» Problem to solve
Look through the lines below and extract each one that contains "Office".

● ● ● ● ●

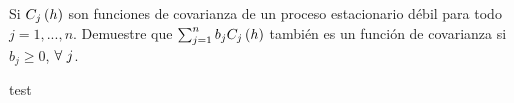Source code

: \documentclass[../main.tex]{subfiles}
\begin{document}
    \begin{enunciado}
    	Si $C_j\left( h \right)$ son funciones de covarianza de un proceso estacionario débil para todo $j = 1,...,n$. Demuestre que $\sum_{j = 1}^{n} b_j C_j\left( h \right)$ también es un función de covarianza si $b_j \geq 0$, $\forall\  j$.
    \end{enunciado}
    
    \begin{demostracion}
        test
    \end{demostracion}
\end{document}

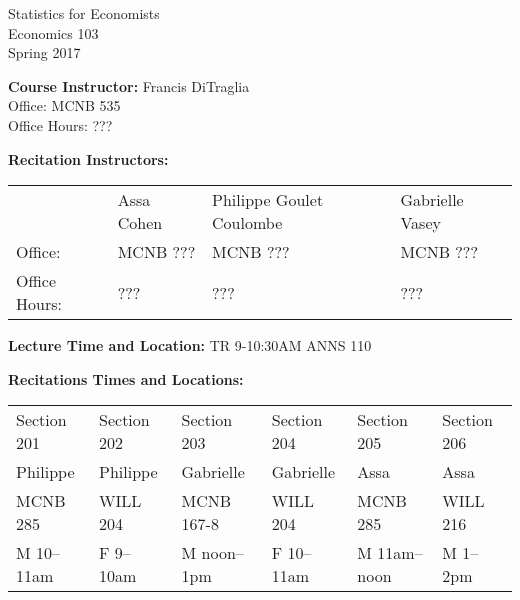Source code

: \documentclass[11pt, letterpaper]{article}
\begin{document}
\thispagestyle{plain}

\begin{center}
\Large
\sc
Statistics for Economists\\
\large
Economics 103\\
\large
Spring 2017
\end{center}



\normalsize

\noindent \textbf{Course Instructor:} Francis DiTraglia \\
Office: MCNB 535\\
Office Hours: ??? 

\medskip


\noindent \textbf{Recitation Instructors:}

\medskip
\noindent

\begin{tabular}{llll}
  & Assa Cohen & Philippe Goulet Coulombe & Gabrielle Vasey\\
Office:& MCNB ??? & MCNB ??? & MCNB ??? \\ 
Office Hours:& ??? & ??? & ??? 
\end{tabular}

\medskip
 
\noindent \textbf{Lecture Time and Location:} TR 9-10:30AM ANNS 110 

\medskip

\noindent \textbf{Recitations Times and Locations:}
\medskip \noindent

\begin{tabular}{llllll}
	Section 201 & Section 202 & Section 203 & Section 204 & Section 205 & Section 206\\ 
  Philippe & Philippe & Gabrielle & Gabrielle & Assa & Assa\\
	MCNB 285 & WILL 204 & MCNB 167-8 & WILL 204 & MCNB 285 & WILL 216 \\ 
  M 10--11am & F 9--10am & M noon--1pm & F 10--11am & M 11am--noon & M 1--2pm
\end{tabular}


\medskip

%
\end{document}
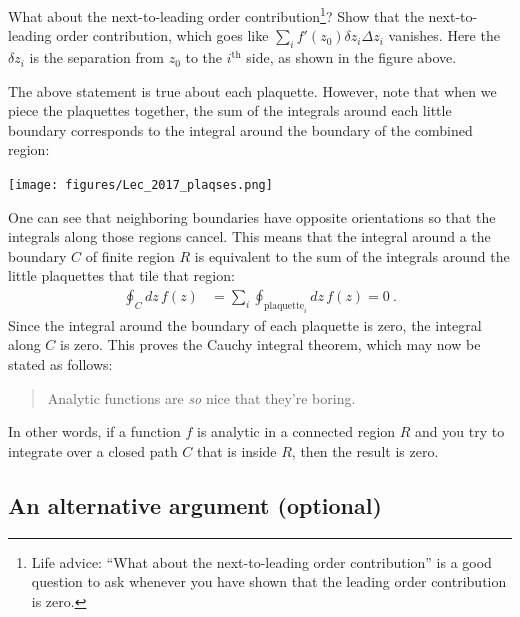\begin{exercise}
What about the next-to-leading order contribution\footnote{Life advice: ``What about the next-to-leading order contribution'' is a good question to ask whenever you have shown that the leading order contribution is zero.}? Show that the next-to-leading order contribution, which goes like $\sum_i f'(z_0)\delta z_i \Delta z_i$ vanishes. Here the $\delta z_i$ is the separation from $z_0$ to the $i^\text{th}$ side, as shown in the figure above. 
\end{exercise}
The above statement is true about each plaquette. However, note that when we piece the plaquettes together, the sum of the integrals around each little boundary corresponds to the integral around the boundary of the combined region:
\begin{center}
\texttt{[image: figures/Lec\_2017\_plaqses.png]}
\end{center}
One can see that neighboring boundaries have opposite orientations so that the integrals along those regions cancel. 
%
This means that the integral around a the boundary $C$ of finite region $R$ is equivalent to the sum of the integrals around the little plaquettes that tile that region:
\begin{align}
	\oint_C dz\, f(z) &= \sum_i \oint_{\text{plaquette}_i} dz\, f(z) = 0 \ .
\end{align}
Since the integral around the boundary of each plaquette is zero, the integral along $C$ is zero. This proves the Cauchy integral theorem, which may now be stated as follows:
\begin{quote}
Analytic functions are \emph{so} nice that they're boring.
\end{quote}
In other words, if a function $f$ is analytic in a connected region $R$ and you try to integrate over a closed path $C$ that is inside $R$, then the result is zero. 

\subsection{An alternative argument (optional)}
\label{sec:stokes:theorem:aside}

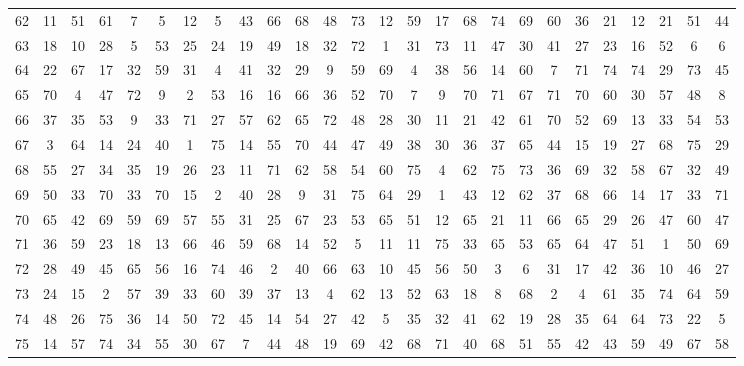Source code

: \begin{table}
\begin{tabular}{c c c c c c c c c c c c c c c c c c c c c c c c c c }
62 & 11 & 51 & 61 & 7 & 5 & 12 & 5 & 43 & 66 & 68 & 48 & 73 & 12 & 59 & 17 & 68 & 74 & 69 & 60 & 36 & 21 & 12 & 21 & 51 & 44 \\
63 & 18 & 10 & 28 & 5 & 53 & 25 & 24 & 19 & 49 & 18 & 32 & 72 & 1 & 31 & 73 & 11 & 47 & 30 & 41 & 27 & 23 & 16 & 52 & 6 & 6 \\
64 & 22 & 67 & 17 & 32 & 59 & 31 & 4 & 41 & 32 & 29 & 9 & 59 & 69 & 4 & 38 & 56 & 14 & 60 & 7 & 71 & 74 & 74 & 29 & 73 & 45 \\
65 & 70 & 4 & 47 & 72 & 9 & 2 & 53 & 16 & 16 & 66 & 36 & 52 & 70 & 7 & 9 & 70 & 71 & 67 & 71 & 70 & 60 & 30 & 57 & 48 & 8 \\
66 & 37 & 35 & 53 & 9 & 33 & 71 & 27 & 57 & 62 & 65 & 72 & 48 & 28 & 30 & 11 & 21 & 42 & 61 & 70 & 52 & 69 & 13 & 33 & 54 & 53 \\
67 & 3 & 64 & 14 & 24 & 40 & 1 & 75 & 14 & 55 & 70 & 44 & 47 & 49 & 38 & 30 & 36 & 37 & 65 & 44 & 15 & 19 & 27 & 68 & 75 & 29 \\
68 & 55 & 27 & 34 & 35 & 19 & 26 & 23 & 11 & 71 & 62 & 58 & 54 & 60 & 75 & 4 & 62 & 75 & 73 & 36 & 69 & 32 & 58 & 67 & 32 & 49 \\
69 & 50 & 33 & 70 & 33 & 70 & 15 & 2 & 40 & 28 & 9 & 31 & 75 & 64 & 29 & 1 & 43 & 12 & 62 & 37 & 68 & 66 & 14 & 17 & 33 & 71 \\
70 & 65 & 42 & 69 & 59 & 69 & 57 & 55 & 31 & 25 & 67 & 23 & 53 & 65 & 51 & 12 & 65 & 21 & 11 & 66 & 65 & 29 & 26 & 47 & 60 & 47 \\
71 & 36 & 59 & 23 & 18 & 13 & 66 & 46 & 59 & 68 & 14 & 52 & 5 & 11 & 11 & 75 & 33 & 65 & 53 & 65 & 64 & 47 & 51 & 1 & 50 & 69 \\
72 & 28 & 49 & 45 & 65 & 56 & 16 & 74 & 46 & 2 & 40 & 66 & 63 & 10 & 45 & 56 & 50 & 3 & 6 & 31 & 17 & 42 & 36 & 10 & 46 & 27 \\
73 & 24 & 15 & 2 & 57 & 39 & 33 & 60 & 39 & 37 & 13 & 4 & 62 & 13 & 52 & 63 & 18 & 8 & 68 & 2 & 4 & 61 & 35 & 74 & 64 & 59 \\
74 & 48 & 26 & 75 & 36 & 14 & 50 & 72 & 45 & 14 & 54 & 27 & 42 & 5 & 35 & 32 & 41 & 62 & 19 & 28 & 35 & 64 & 64 & 73 & 22 & 5 \\
75 & 14 & 57 & 74 & 34 & 55 & 30 & 67 & 7 & 44 & 48 & 19 & 69 & 42 & 68 & 71 & 40 & 68 & 51 & 55 & 42 & 43 & 59 & 49 & 67 & 58 \\
\hline
\end{tabular}
\end{table}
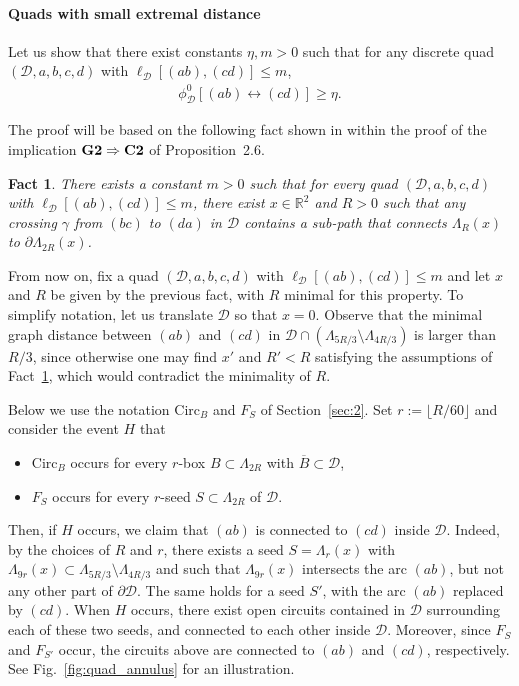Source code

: \documentclass[a4paper,oneside,11pt]{article}
\newtheorem{fact}[theorem]{Fact}
\numberwithin{equation}{section}
\numberwithin{equation}{section}
\numberwithin{equation}{section}
\newcommand{\calD}{\mathcal{D}}
\newcommand{\bbR}{\mathbb{R}}
\newcommand{\La}{\Lambda}
\newcommand{\Circ}{\mathrm{Circ}}
\begin{document}
\paragraph{Quads with small extremal distance} 
Let us show that there exist constants $\eta,m >0$ such that for any discrete quad $(\calD,a,b,c,d)$ 
with $\ell_{\calD}[(ab),(cd)] \leq m$, 
\begin{align*}
	\phi_{\calD}^0[(ab)\longleftrightarrow(cd)] \geq \eta.
\end{align*}


The proof will be based on the following fact shown in \cite{KemSmi12} within the proof of the implication ${\bf G2}\Rightarrow{\bf C2}$ of Proposition~2.6.
\begin{fact}\label{fact}
	There exists a constant $m>0$ such that for every quad $(\calD,a,b,c,d)$ 
	with $\ell_{\calD}[(ab),(cd)] \leq m $, 
	there exist $x\in\bbR^2$ and $R >0$ such that any crossing $\gamma$ from $(bc)$ to $(da)$ in $\calD$ contains a sub-path that 
	connects $\La_R(x)$ to $\partial\La_{2R}(x)$.
\end{fact}
From now on, fix a quad $(\calD,a,b,c,d)$ with $\ell_{\calD}[(ab),(cd)] \leq m$ and let $x$ and $R$ be given by the previous fact, with $R$ minimal for this property. To simplify notation, let us translate $\calD$ so that $x = 0$. Observe that the minimal graph distance between $(ab)$ and $(cd)$ in $\calD\cap(\Lambda_{5R/3}\setminus\Lambda_{4R/3})$ is larger than $R/3$, since otherwise one may find $x'$ and $R'<R$ satisfying the assumptions of Fact~\ref{fact}, which would contradict the minimality of $R$. 

Below we use the notation $\Circ_B$ and $F_S$ of Section~\ref{sec:2}. Set $r:=\lfloor R/60\rfloor$ and
 consider the event $H$ that 
\begin{itemize}[nolistsep]
\item $\Circ_B$ occurs for every $r$-box $B\subset\Lambda_{2R}$ with $\overline B\subset\calD$,
\item $F_S$ occurs for every $r$-seed $S\subset\Lambda_{2R}$ of $\calD$.
\end{itemize}
Then, if $H$ occurs, we claim that $(ab)$ is connected to $(cd)$ inside $\calD$. 
Indeed, by the choices of $R$ and $r$, there exists a seed $S = \La_r(x)$ 
with $\La_{9r}(x)\subset \Lambda_{5R/3}\setminus\Lambda_{4R/3}$
and such that $\La_{9r}(x)$ intersects the arc $(ab)$, but not any other part of $\partial \calD$. 
The same holds for a seed $S'$, with the arc $(ab)$ replaced by $(cd)$. 
When $H$ occurs, there exist open circuits contained in $\calD$ surrounding each of these two seeds, and connected to each other inside $\calD$. 
Moreover, since $F_{S}$ and $F_{S'}$ occur, the circuits above are connected to $(ab)$ and $(cd)$, respectively. 
See Fig.~\ref{fig:quad_annulus} for an illustration.
  
\end{document}
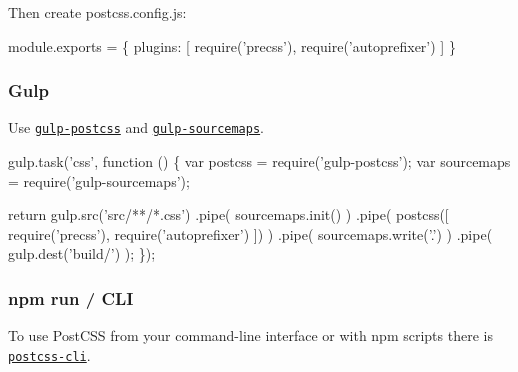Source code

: 

Then create {\ttfamily postcss.\+config.\+js}\+:


\begin{DoxyCode}
module.exports = \{
    plugins: [
        require('precss'),
        require('autoprefixer')
    ]
\}
\end{DoxyCode}


\subsubsection*{Gulp}

Use \href{https://github.com/postcss/gulp-postcss}{\tt {\ttfamily gulp-\/postcss}} and \href{https://github.com/floridoo/gulp-sourcemaps}{\tt {\ttfamily gulp-\/sourcemaps}}.


\begin{DoxyCode}
gulp.task('css', function () \{
    var postcss    = require('gulp-postcss');
    var sourcemaps = require('gulp-sourcemaps');

    return gulp.src('src/**/*.css')
        .pipe( sourcemaps.init() )
        .pipe( postcss([ require('precss'), require('autoprefixer') ]) )
        .pipe( sourcemaps.write('.') )
        .pipe( gulp.dest('build/') );
\});
\end{DoxyCode}


\subsubsection*{npm run / C\+LI}

To use Post\+C\+SS from your command-\/line interface or with npm scripts there is \href{https://github.com/postcss/postcss-cli}{\tt {\ttfamily postcss-\/cli}}.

● ● ● ● ●

» Response area
Office: MCNB 535\\
Office Hours: ??? 
Office:& MCNB ??? & MCNB ??? & MCNB ??? \\ 
Office Hours:& ??? & ??? & ??? 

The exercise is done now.